I had grown up listening to tales of the Soviet Union and the glory of the socialist world from people who had witnessed (or believed to have witnessed) the fruits of socialism. And I had seen these people working for and believing in the cause of socialism with full devotion and dedication. My father spent his whole life working for the welfare of the working class, farmers, and down-trodden, believing that one day a society in which everyone is equal, will be built. Here, I have to mention with distress, that in the later part of his life, my father had realised that the purpose to which he and many his colleagues had dedicated their lives was not an attainable one. And he was not alone in this disillusionment; most of his comrades underwent the same agony and pain. Though this realisation distressed him a lot, it did not deter him from doing the work of social uplift till the last days of his life. I had heard tales of the dignity of labour, complete equality, of a healthy and developed society in the USSR from childhood.

          My journey to a new dawn

When people arrive in a foreign land for the first time, generally they are a bit apprehensive, excessively careful and continuously on alert. Contrary to all this, thanks to the childhood tales, when I arrived in Moscow on the 22nd August 1981, I was very relaxed. We were briefed in Delhi that on arrival someone would come to receive us at the airport and take us to the specified destination. While waiting for the person, I dozed off at the airport amidst all the din around. Such relaxed attitude in a completely new place is incomprehensible to me today, but it was an indication of how firmly I believed in the Soviet system, thanks to my upbringing.

Let me give a brief explanation of why were we on the train to a place so far away from Moscow. This explanation is again going to be a proof of my naivety. I had arrived believing that I was going to stay and study in Moscow.

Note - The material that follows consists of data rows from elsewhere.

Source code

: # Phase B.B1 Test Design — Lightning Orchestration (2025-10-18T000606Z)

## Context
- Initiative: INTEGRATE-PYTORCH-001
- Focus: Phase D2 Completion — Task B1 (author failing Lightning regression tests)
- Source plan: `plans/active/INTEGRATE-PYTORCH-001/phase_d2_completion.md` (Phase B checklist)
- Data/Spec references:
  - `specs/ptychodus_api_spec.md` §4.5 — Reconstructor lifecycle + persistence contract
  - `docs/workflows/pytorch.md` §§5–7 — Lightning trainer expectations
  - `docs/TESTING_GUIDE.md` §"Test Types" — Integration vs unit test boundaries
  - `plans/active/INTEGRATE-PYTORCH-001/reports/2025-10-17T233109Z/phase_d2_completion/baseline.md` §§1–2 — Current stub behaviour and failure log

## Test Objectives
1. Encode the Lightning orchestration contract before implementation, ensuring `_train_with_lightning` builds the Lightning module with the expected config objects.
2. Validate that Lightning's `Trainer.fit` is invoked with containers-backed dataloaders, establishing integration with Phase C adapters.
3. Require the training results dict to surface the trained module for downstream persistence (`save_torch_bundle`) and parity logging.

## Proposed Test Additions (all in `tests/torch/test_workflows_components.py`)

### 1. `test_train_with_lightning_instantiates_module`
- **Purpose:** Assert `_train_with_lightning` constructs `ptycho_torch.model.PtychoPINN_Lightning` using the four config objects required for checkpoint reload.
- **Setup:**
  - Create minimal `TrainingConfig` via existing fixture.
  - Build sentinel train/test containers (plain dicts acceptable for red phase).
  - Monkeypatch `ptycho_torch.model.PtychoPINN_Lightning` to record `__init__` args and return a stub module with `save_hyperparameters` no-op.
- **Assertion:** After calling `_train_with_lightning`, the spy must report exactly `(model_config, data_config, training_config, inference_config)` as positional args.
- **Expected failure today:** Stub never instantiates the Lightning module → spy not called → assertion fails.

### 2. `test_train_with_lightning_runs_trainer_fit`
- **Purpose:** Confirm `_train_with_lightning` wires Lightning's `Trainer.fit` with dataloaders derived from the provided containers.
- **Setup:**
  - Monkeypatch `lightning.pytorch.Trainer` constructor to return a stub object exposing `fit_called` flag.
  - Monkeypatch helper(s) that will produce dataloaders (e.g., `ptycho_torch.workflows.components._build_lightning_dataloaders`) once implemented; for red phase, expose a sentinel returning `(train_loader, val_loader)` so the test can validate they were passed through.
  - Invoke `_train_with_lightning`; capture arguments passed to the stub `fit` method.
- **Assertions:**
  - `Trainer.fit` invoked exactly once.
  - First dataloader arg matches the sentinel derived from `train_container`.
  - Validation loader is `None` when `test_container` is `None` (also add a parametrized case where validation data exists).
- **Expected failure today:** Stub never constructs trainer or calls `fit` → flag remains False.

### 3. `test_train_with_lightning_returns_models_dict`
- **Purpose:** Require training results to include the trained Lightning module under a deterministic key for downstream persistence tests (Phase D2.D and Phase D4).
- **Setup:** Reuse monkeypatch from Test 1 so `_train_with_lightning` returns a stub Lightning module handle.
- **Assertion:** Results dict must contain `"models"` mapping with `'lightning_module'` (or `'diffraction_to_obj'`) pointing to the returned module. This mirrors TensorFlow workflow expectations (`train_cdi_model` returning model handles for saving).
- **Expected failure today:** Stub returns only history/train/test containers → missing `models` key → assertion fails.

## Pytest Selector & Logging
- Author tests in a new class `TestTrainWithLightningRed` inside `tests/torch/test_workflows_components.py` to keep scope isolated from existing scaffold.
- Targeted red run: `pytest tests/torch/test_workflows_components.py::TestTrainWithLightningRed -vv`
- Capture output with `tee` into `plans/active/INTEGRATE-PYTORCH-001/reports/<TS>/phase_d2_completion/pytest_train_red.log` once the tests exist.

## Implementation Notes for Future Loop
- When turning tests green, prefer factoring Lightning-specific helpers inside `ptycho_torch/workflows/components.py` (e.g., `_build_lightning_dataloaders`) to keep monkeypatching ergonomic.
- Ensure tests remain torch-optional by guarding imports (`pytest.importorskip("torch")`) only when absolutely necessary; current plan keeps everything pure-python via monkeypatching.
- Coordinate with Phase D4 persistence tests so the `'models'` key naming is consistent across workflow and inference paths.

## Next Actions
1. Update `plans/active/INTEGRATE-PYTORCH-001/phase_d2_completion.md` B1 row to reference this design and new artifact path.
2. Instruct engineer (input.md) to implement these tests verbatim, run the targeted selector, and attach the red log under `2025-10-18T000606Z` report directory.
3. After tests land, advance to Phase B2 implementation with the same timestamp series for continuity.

And when after staying for two days in the University hostel, where all newcomers from all over the world were put up before being assigned to their respective colleges, I came to know that I would have to go to a city called Tbilisi for my studies. I gave out a cry of anguish. I will again deviate a little from the track, but it is worth mentioning here that one of the most outstanding contributions of the Soviet Union and the Socialist Block had been to provide higher education to the poor and deprived students of the so-called ‘Third World’ countries. Though I was going there with a group of two-day-old acquaintances, the news had had a devastating effect on me. I was not in a mood for engaging in small talk with my companions or sharing my distress with them. The other students going with me looked quite happy both with the news and the prospective journey. I had arrived in this vast country without knowing a word of Russian; that was true for most of the others too.

Moscow-Tbilisi Railway along the Black Sea

On the train, my fellow students soon started to converse with other passengers in gestures, and in the process picked up certain words and phrases of the language. The journey was going to be of 44 hours long, which once started, I felt would never end. We all used to get a stipend of 90 roubles per month. Since it was going to take us almost two days to reach Tbilisi, along with our tickets we had received six roubles each. Our train started around 7 in the evening. Thus we were supposed to arrive at our destination in the afternoon of the day after. The warm welcome by the passengers and the entire staff of the train was exceptional. Everyone appeared to be in cheerful mood; all were walking across the bogey and chatting with people around them; everyone was sharing food with others; in short, the atmosphere was quite festive and warm on the train. Many people offered us fruits and chocolates and later even invited us  to dine with them. I being in a bad mood had declined all the cordial offers, and in turn, had to stay hungry, lonely, and grumpy. Soon the sounds of songs and smells of delicacies began reaching me, but I stayed put in my self-made misery.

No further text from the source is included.